Pour bien cerner les attentes des demandeurs (actuels et potentiels) de services et de produits financiers en RDC, l’enquête proprement dite a été réalisée en février. Elle a porté sur un échantillon aléatoire qui a touché au total 1000 personnes, dont 500 femmes (parité oblige ), dans la ville-province de Kinshasa. L’enquête a couvert toute les vingt-quatre communes de la capitale. La constitution de l’échantillon de l’enquête a été envisagée à partir de la cartographie administrative de la ville. Le choix de Kinshasa est délibéré en ce sens que dans la cartographie relative à la concentration des activités financières, plus de 70 % des agences et des guichets de banques et plus de 40 % des institutions de micro-finance sont implantés à Kinshasa.

Un questionnaire standardisé comprenant des modules a été élaboré, validé avant qu’il ne soit administré aux consommateurs actuels et potentiels de services financiers à travers la ville de Kinshasa. Les informations collectées sur le terrain ont été compilées afin d’avoir un instantané clair de la situation d’ensemble au niveau de la capitale. Les attentes qui ont été mises en relief par l’enquête permettront sans nul doute d’enrichir la réflexion sur la politique et le cadre légal et réglementaire en vue d’une meilleure protection des clients des banques dans le pays.

Il a été donc organisé 50 groupes de discussions ou focus groups, en raison de deux groupes par commune. Mais les communes de la Gombe et de la N’Sele ont eu droit à trois focus groups, chacune, du fait de la plus grande concentration des administrations et des guichets de banques, pour la Gombe, et de l’étendue territoriale pour N’Sele, afin de bien prendre la mesure des préoccupations et des difficultés auxquels sont confrontés les demandeurs de produits financiers. L’accent a été mis sur les enjeux et les options possibles de l’inclusion financière, les règles de transparence et de protection en la matière.

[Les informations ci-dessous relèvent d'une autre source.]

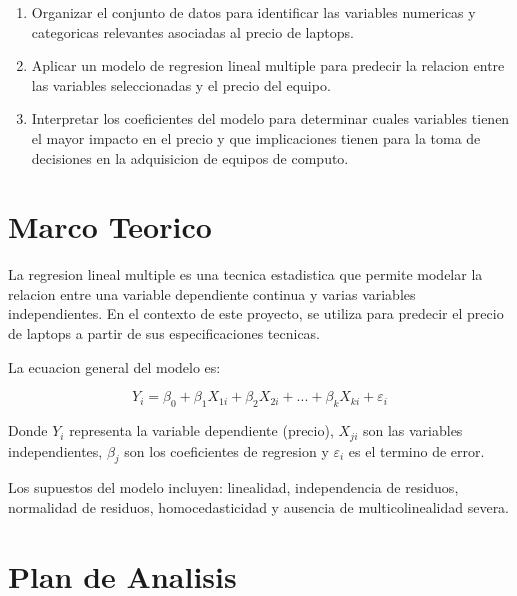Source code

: \documentclass[12pt,a4paper]{article}
\begin{document}
\begin{enumerate}[leftmargin=2cm]
    \item Organizar el conjunto de datos para identificar las variables numericas y categoricas relevantes asociadas al precio de laptops.
    
    \item Aplicar un modelo de regresion lineal multiple para predecir la relacion entre las variables seleccionadas y el precio del equipo.
    
    \item Interpretar los coeficientes del modelo para determinar cuales variables tienen el mayor impacto en el precio y que implicaciones tienen para la toma de decisiones en la adquisicion de equipos de computo.
\end{enumerate}

\section{Marco Teorico}

La regresion lineal multiple es una tecnica estadistica que permite modelar la relacion entre una variable dependiente continua y varias variables independientes. En el contexto de este proyecto, se utiliza para predecir el precio de laptops a partir de sus especificaciones tecnicas.

La ecuacion general del modelo es:

\begin{equation}
    Y_i = \beta_0 + \beta_1 X_{1i} + \beta_2 X_{2i} + ... + \beta_k X_{ki} + \varepsilon_i
\end{equation}

Donde $Y_i$ representa la variable dependiente (precio), $X_{ji}$ son las variables independientes, $\beta_j$ son los coeficientes de regresion y $\varepsilon_i$ es el termino de error.

Los supuestos del modelo incluyen: linealidad, independencia de residuos, normalidad de residuos, homocedasticidad y ausencia de multicolinealidad severa.

\section{Plan de Analisis}
\end{document}
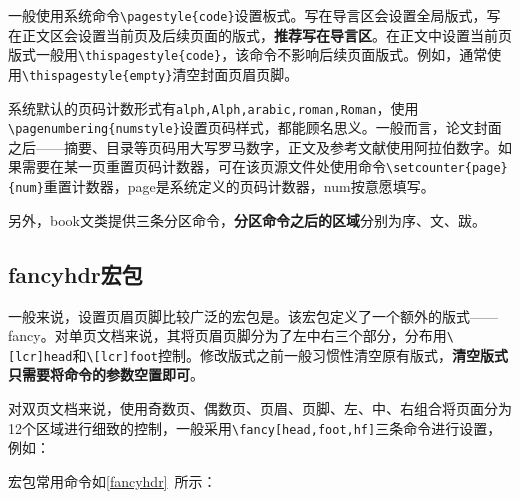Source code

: 一般使用系统命令\lstinline|\pagestyle{code}|设置板式。写在导言区会设置全局版式，写在正文区会设置当前页及后续页面的版式，\textbf{推荐写在导言区}。在正文中设置当前页版式一般用\lstinline|\thispagestyle{code}|，该命令不影响后续页面版式。例如，通常使用\lstinline|\thispagestyle{empty}|清空封面页眉页脚。

系统默认的页码计数形式有\lstinline|alph,Alph,arabic,roman,Roman|，使用\lstinline|\pagenumbering{numstyle}|设置页码样式，都能顾名思义。一般而言，论文封面之后——摘要、目录等页码用大写罗马数字，正文及参考文献使用阿拉伯数字。如果需要在某一页重置页码计数器，可在该页源文件处使用命令\lstinline|\setcounter{page}{num}|重置计数器，page是系统定义的页码计数器，num按意愿填写。

另外，book文类提供三条分区命令，\textbf{分区命令之后的区域}分别为序、文、跋。

\begin{latex}
\frontmatter
\mainmatter
\backmatter
\end{latex}

\subsection{fancyhdr宏包}
一般来说，设置页眉页脚比较广泛的宏包是。该宏包定义了一个额外的版式——fancy。对单页文档来说，其将页眉页脚分为了左中右三个部分，分布用\lstinline|\[lcr]head|和\lstinline|\[lcr]foot|控制。修改版式之前一般习惯性清空原有版式，\textbf{清空版式只需要将命令的参数空置即可}。

\begin{latex}
\usepackage{fancyhdr}
\pagestyle{fancy}
\fancyhf{}%
    \lhead{}
    \chead{}
    \cfoot{\thepage}
\end{latex}

对双页文档来说，使用奇数页、偶数页、页眉、页脚、左、中、右组合将页面分为12个区域进行细致的控制，一般采用\lstinline|\fancy[head,foot,hf]|三条命令进行设置，例如：

\begin{latex}
\fancyhead[LE,RO]{\slshape\rightmark}
\fancyhead[LO,RE]{\slshape\leftmark}
\fancyfoot[C]{\thepage}
\end{latex}

宏包常用命令如\autoref{fancyhdr}~所示：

L’enquête à travers les focus groups a emprunté sa démarche à l’approche participative, fondée essentiellement sur la collecte de données qualitatives auprès des clients (actuels et potentiels) des banques et des IMF à l’aide des techniques de discussions thématiques de groupe. Les groupes ont été composés de vingt participants. Ils ont été guidés par deux modérateurs (enquêteurs) dans l’exploration approfondie de quelques thèmes précis. Les groupes de discussions ont eu des profils variés (clients actuels en difficulté de remboursement, clients démissionnaires, clients actuels sans difficulté de remboursement, utilisateurs des services de mobile banking et clients potentiels).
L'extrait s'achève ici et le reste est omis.